Erections Feel Good

April 1, 2016

in Uncategorized

Recently we had dinner with two other couples who are ministering about sex. No one at the table was shy about sex, and the conversation flowed freely. Both couples have a son or two of pre-school age, and as we discussed kids and sexuality one father said his sons liked erections, and liked holding them. We all had a good laugh, but this statement reveals a truth most women don’t understand.

Woman looking down man's pants © TonyRecena |

Erections feel good, and holding or pushing them against something feels even better. Yes, it can be sexual, but it’s not always. It feels physically pleasurable apart from sex. 

This is no doubt why your husband pushed his erection up against you in bed. It feels nice to him. He many or may not be seeking sex. He may have just woken up with an erection, rolled over to hug you, and is enjoying all the sensations of hugging you with an erection.

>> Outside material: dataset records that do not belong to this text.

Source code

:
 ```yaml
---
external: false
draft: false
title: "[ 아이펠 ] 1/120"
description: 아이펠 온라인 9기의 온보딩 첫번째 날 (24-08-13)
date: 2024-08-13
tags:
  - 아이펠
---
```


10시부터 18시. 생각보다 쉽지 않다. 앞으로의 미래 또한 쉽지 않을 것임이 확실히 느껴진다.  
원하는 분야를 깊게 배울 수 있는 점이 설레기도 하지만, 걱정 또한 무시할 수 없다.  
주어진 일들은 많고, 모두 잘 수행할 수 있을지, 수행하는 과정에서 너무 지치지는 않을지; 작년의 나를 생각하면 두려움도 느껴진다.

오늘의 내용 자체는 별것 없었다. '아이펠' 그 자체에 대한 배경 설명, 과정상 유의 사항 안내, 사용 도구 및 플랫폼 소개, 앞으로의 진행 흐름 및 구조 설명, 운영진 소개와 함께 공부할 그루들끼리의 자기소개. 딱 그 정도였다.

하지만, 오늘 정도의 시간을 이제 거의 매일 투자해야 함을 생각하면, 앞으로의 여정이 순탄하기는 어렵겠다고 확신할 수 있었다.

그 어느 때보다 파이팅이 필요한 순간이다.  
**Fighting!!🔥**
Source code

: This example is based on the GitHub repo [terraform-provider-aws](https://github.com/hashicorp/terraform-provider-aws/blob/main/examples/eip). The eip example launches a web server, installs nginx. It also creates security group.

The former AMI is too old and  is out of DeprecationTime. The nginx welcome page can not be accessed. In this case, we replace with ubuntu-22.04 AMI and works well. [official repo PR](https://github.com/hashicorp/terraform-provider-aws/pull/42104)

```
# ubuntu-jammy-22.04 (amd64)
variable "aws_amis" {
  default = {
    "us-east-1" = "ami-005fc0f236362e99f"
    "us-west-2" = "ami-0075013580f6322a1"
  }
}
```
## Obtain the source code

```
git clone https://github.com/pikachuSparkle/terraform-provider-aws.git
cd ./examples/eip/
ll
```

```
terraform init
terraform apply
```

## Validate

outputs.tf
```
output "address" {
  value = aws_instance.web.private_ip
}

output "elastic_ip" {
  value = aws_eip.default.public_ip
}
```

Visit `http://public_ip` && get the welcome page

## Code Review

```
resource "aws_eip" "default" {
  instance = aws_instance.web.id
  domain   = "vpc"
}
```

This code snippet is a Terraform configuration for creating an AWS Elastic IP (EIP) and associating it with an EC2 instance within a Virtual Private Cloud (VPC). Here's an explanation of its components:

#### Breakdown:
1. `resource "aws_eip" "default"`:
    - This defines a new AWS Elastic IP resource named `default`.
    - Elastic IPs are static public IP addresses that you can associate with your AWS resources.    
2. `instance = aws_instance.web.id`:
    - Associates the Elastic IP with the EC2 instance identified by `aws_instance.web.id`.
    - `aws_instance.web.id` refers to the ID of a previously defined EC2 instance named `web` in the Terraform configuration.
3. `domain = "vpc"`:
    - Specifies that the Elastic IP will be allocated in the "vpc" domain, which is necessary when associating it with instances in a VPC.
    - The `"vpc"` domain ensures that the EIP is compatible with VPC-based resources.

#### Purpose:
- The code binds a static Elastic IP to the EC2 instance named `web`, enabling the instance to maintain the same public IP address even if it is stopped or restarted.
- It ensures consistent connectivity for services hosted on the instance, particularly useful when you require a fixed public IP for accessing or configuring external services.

Aside from helping you understand your husband (and your sons) a bit, you can use this information to bless him. After sex, run your hand down his body to his penis and touch him. Fondle and squeeze as you tell him how much you like this part of his body. If he gets erect (if?) hold him for a bit. Let him enjoy you enjoying his erection. At first, he may be confused, but once he understands he may find it a very nice thing. It’s a way to make sex less of a narrowly focused thing, which is good.

If you really want to blow his mind, when he bumps it up against you reach behind, take hold of it, and then do something to give him an orgasm. Repeat irregularly when he gives you a pokey hug.

~ I’m Paul, and I like my wife’s touch!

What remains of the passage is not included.